GORDON FRANKLIN PEERS: I favored it very much, provided it was a broadening experience for the students who went over there, and not a working session primarily. For that reason, I strongly approved of it being done in the senior year, rather than the junior year, because the juniors didn't seem to be sophisticated enough, or mature enough, to get full benefit out of being over there during that year and then coming back to Providence. The only problem with giving it to seniors was a rather selfish one, that we wouldn't then get them coming back into the school. However, the school was big enough in its thinking to say, okay. So it was a senior program. A good many others were junior programs from other colleges.
ROBERT BROWN: The school, then, at that time, didn't wish to reap the benefit of the students coming back and being reabsorbed in the student body in the senior year?
GORDON FRANKLIN PEERS: They very much wished to, but they considered the two possibilities—the benefit to the student himself, and the benefit to the college—and went in favor of the long-range benefit to the student. [00:06:00]

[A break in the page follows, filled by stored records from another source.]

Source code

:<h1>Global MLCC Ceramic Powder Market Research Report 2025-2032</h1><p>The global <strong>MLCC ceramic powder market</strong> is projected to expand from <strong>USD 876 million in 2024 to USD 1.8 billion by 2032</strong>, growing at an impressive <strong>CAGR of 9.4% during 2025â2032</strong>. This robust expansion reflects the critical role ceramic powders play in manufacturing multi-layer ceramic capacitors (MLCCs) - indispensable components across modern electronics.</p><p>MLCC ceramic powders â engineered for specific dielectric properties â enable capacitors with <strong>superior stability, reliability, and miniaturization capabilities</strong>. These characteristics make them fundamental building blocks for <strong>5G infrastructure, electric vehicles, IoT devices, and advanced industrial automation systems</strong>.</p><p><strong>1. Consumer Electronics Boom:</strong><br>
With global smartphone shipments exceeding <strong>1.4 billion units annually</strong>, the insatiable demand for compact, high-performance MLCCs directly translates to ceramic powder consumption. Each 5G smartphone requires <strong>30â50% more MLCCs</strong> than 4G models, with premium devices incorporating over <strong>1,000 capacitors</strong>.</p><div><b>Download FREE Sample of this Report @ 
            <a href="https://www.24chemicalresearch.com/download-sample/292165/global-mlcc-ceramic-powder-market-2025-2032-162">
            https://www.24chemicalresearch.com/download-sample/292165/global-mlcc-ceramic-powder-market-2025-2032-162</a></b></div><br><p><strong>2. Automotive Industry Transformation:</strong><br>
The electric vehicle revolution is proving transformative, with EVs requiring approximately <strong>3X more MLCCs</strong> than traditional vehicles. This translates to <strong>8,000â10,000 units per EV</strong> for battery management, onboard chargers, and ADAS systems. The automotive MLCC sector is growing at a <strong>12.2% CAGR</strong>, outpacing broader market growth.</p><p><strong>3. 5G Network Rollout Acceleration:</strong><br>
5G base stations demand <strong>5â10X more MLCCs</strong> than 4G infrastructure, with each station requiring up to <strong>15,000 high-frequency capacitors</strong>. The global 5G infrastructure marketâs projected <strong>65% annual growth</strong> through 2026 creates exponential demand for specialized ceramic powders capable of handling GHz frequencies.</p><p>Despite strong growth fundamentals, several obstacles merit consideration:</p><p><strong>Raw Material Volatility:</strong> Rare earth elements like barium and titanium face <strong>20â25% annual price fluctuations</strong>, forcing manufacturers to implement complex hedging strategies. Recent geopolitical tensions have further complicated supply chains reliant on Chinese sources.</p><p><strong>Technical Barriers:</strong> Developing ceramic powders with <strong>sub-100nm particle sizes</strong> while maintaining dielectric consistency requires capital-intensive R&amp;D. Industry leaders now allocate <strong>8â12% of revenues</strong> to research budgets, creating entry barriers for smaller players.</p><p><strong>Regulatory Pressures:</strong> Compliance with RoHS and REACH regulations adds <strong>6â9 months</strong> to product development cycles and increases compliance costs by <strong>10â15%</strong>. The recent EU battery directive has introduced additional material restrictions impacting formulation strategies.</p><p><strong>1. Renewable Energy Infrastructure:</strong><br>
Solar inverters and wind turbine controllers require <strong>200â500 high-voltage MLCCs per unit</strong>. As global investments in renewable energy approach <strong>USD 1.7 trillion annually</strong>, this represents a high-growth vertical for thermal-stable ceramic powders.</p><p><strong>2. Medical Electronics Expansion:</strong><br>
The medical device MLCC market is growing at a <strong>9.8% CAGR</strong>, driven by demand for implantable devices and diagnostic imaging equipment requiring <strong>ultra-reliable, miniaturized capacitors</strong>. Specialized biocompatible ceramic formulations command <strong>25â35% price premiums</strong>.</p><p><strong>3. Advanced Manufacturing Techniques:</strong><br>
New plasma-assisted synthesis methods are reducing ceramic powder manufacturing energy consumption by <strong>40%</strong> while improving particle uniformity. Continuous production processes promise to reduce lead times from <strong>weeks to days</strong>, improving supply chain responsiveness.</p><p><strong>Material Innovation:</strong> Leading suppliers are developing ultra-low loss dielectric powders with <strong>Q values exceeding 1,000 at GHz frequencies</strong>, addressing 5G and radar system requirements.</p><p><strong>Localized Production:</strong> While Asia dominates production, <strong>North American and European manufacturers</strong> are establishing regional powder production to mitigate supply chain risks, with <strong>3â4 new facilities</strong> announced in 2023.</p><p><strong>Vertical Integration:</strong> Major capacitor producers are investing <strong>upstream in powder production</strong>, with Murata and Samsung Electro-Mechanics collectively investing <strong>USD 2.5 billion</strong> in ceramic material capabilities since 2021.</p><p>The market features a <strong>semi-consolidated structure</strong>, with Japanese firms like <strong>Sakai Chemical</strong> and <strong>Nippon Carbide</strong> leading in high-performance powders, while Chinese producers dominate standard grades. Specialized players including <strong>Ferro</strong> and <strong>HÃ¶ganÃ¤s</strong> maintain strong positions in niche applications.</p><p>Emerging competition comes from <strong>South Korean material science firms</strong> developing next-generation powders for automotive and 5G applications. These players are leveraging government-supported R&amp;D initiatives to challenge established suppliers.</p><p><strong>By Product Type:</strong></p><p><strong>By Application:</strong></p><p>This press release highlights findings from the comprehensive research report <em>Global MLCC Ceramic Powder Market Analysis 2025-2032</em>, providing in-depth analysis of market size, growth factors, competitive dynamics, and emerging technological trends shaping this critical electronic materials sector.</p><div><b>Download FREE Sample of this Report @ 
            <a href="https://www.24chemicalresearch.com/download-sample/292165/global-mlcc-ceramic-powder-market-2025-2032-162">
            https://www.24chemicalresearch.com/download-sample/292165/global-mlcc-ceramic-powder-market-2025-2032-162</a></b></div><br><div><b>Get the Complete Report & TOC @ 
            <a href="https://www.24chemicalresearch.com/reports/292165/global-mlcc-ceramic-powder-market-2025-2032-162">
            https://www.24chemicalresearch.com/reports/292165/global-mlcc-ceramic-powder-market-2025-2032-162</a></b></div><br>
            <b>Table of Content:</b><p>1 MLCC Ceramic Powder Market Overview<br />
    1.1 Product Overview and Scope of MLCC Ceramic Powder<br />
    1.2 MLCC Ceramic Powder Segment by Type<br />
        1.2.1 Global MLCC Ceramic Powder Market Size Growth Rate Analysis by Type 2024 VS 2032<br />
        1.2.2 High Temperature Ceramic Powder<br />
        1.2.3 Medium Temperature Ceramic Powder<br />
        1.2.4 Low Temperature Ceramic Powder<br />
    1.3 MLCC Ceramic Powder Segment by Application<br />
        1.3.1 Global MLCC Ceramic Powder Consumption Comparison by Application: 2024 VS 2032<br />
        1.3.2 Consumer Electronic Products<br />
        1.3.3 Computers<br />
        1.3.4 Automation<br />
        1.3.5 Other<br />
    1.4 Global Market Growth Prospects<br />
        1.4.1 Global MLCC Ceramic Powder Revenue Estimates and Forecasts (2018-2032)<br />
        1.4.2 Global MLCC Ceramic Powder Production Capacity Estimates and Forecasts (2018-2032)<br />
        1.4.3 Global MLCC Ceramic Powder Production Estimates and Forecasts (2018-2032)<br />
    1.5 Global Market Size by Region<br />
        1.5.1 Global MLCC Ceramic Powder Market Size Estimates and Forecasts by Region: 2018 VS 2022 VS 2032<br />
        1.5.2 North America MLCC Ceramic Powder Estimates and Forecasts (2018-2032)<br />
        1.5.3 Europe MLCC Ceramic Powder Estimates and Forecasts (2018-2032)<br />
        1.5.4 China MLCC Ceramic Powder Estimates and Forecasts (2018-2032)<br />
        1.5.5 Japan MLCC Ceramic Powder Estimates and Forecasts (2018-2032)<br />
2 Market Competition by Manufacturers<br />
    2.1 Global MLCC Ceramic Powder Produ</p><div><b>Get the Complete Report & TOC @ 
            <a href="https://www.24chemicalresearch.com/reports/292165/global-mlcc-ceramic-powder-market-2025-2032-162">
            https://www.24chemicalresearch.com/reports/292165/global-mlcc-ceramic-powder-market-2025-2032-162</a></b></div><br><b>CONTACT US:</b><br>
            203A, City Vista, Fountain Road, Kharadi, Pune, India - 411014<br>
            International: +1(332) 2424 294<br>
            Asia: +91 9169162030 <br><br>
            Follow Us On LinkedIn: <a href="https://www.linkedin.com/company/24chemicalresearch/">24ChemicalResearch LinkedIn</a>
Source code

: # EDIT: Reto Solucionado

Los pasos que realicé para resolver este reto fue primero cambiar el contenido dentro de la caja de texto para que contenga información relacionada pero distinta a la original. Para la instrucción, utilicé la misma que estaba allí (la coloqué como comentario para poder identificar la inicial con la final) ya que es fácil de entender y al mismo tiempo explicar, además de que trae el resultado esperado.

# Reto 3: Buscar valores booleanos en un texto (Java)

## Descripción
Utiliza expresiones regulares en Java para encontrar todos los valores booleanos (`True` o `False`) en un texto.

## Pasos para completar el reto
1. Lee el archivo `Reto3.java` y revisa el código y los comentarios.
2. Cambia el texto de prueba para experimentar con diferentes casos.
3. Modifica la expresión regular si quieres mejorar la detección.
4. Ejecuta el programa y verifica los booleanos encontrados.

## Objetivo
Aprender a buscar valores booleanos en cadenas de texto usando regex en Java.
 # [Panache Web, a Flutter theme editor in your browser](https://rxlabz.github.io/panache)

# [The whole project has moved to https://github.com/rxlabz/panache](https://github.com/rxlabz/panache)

ROBERT BROWN: What—you said it was to be a broadening, rather than a working, experience.
GORDON FRANKLIN PEERS: That was my philosophy. It hasn't always been the philosophy.
ROBERT BROWN: What did you mean by broadening experience, with respect to their potential careers?
GORDON FRANKLIN PEERS: They wouldn't go over there and set up studios, the same as they had back here in Providence, and bury themselves in their own studio and try to produce work, which would decide whether or not they had completed a successful senior year. They'd be released to get out into Rome, into Europe generally, if they wanted to travel, and work on the basis of new discoveries they may have absorbed from the greatest museums in the world, which they hadn't had a chance to see in this country. And release them, pretty much, to find their way into the museums, into the historic cities, and work when they felt like it.
ROBERT BROWN: After this first year, there was, at least at the top of the program, some difficulty.
GORDON FRANKLIN PEERS: In the middle of the first year, so that John Frazier, then president of the school, had to go over there and resolve the situation, and flew over there, and he fired Frank Degnan on the spot, before the first year was over. My wife and I were then sent over there, before the first year was over, to assist in getting the students cleared away for the end of that year, and all the problems of shipping them back, completed, along with Sam Hershey.
ROBERT BROWN: What did you find had happened when you got there? [00:08:00] What was the result of that first year?
GORDON FRANKLIN PEERS: It was a shambles.
ROBERT BROWN: Really?
GORDON FRANKLIN PEERS: Yeah.
ROBERT BROWN: The students were confused or unhappy or—
GORDON FRANKLIN PEERS: Students were unhappy, and very much aware of the internal problems, and pretty widely separated, lacking direction. Sam Hershey had a difficult time. He had his hands full with the problems that were already in place in the school. So about the most we could do was try to get it all cleared up, all the loose ends tied together, and get the students back. Then my wife and I stayed over there for the summer, and decided that the faculty—because we had landed in a little bit of a room when we got over there, maybe 10 feet wide and 20 feet long. Hardly room for beds. We decided the faculty ought to have better places to go into, and we leased two substantial apartments. Bought all the furniture for them during that summer, so that the next fall, the faculty who came over had housing. During the following year, we found new quarters for the school, which was getting a little tight in the quarters it had.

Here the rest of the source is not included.